Entries tagged 'golang'
Time to modernize PHP’s syntax highlighting?
This blog post about “A syntax highlighter that doesn't suck” was timely because recently I had been kicking at the code for the syntax highlighter that I use on this blog. It’s a very old JavaScript package called SHJS based on GNU Source-highlight.
I created a Git repository where I imported all of the released versions of SHJS and then tried to update the included language files to the ones from the latest GNU Source-highlight release (which was four years ago), but ran into some trouble. There are some new features to the syntax files that the old Perl code in the SHJS package can’t handle. And as you might imagine, the pile of code involved is really, really old.

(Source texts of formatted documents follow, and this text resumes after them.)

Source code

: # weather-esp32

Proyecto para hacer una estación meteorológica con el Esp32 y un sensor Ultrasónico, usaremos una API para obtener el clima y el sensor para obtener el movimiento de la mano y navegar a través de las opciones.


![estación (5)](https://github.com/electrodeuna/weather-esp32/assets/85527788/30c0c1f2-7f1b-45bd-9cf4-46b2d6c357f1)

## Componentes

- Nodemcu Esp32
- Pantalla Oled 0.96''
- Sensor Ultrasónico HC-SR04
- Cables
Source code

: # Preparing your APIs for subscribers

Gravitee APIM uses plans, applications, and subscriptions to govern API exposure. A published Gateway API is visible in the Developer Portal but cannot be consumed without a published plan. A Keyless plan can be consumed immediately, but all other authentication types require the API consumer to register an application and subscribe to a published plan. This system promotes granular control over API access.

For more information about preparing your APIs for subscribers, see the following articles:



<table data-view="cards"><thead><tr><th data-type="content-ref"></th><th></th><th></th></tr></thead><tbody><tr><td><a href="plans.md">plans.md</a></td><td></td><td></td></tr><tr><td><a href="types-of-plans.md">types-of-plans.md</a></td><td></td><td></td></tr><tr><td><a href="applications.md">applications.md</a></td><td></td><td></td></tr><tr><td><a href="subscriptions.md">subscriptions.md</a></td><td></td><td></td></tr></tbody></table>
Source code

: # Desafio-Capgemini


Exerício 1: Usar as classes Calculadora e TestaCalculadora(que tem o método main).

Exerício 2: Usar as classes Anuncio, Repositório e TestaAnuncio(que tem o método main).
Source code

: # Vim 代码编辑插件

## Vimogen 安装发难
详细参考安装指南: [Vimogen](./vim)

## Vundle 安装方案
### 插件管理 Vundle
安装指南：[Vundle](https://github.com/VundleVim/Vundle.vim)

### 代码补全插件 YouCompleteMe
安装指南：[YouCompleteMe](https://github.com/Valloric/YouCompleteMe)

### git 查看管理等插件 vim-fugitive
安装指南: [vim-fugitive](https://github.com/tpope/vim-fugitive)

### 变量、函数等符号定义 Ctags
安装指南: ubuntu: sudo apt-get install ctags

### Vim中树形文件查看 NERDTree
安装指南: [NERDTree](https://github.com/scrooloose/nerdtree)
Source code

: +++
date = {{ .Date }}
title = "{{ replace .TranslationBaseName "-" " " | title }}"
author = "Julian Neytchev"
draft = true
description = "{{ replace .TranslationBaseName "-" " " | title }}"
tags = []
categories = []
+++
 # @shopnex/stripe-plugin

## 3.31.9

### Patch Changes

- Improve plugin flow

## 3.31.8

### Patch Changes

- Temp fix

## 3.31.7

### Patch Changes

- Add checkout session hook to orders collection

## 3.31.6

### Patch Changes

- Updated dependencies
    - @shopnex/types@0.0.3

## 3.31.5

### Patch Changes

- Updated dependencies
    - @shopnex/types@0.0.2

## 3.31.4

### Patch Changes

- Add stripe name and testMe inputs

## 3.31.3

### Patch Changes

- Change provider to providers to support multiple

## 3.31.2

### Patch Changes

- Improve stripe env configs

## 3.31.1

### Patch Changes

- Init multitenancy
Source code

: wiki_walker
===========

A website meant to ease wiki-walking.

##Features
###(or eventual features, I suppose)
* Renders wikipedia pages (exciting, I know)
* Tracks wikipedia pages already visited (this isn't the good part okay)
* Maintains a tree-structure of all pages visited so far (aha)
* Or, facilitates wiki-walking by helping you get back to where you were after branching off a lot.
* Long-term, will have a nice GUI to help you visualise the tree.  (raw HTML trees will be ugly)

That new PHP package seems like a great idea and all, but I really like the idea of leveraging work that other people have done to create syntax highlighting for other languages rather than inventing another one.
On Mastodon, Ben Ramsey brought up a start he had made at trying to port Pygments, a Python syntax highlighter, to PHP.
I ran across Chroma, which is a Go package that is built on top of the Pygments language definitions. They’ve converted the Pygments language definitions into an XML format. Those don’t completely handle 100% of the languages, but it covers most of them.
At the end of the day, both GNU Source-highlight and Pygments and variants are built on what are likely to remain imprecise parsers because they are mostly regex-based and just not the same lexing and parsing code actually being used to handle these languages.
PHP has long had it’s own built-in syntax highlighting functions (highlight_string()
and highlight_file()
) but it looks like the generation code hasn’t been updated in a meaningful way in about 25 years. It just has five colors that can be configured that it uses for <span style="color: #...;">
tags. There are many tokens that it simply outputs using the same color where it could make more distinctions. If it were to instead (or also) use CSS classes to mark every token with the exact type, you could do much finer-grained syntax highlighting.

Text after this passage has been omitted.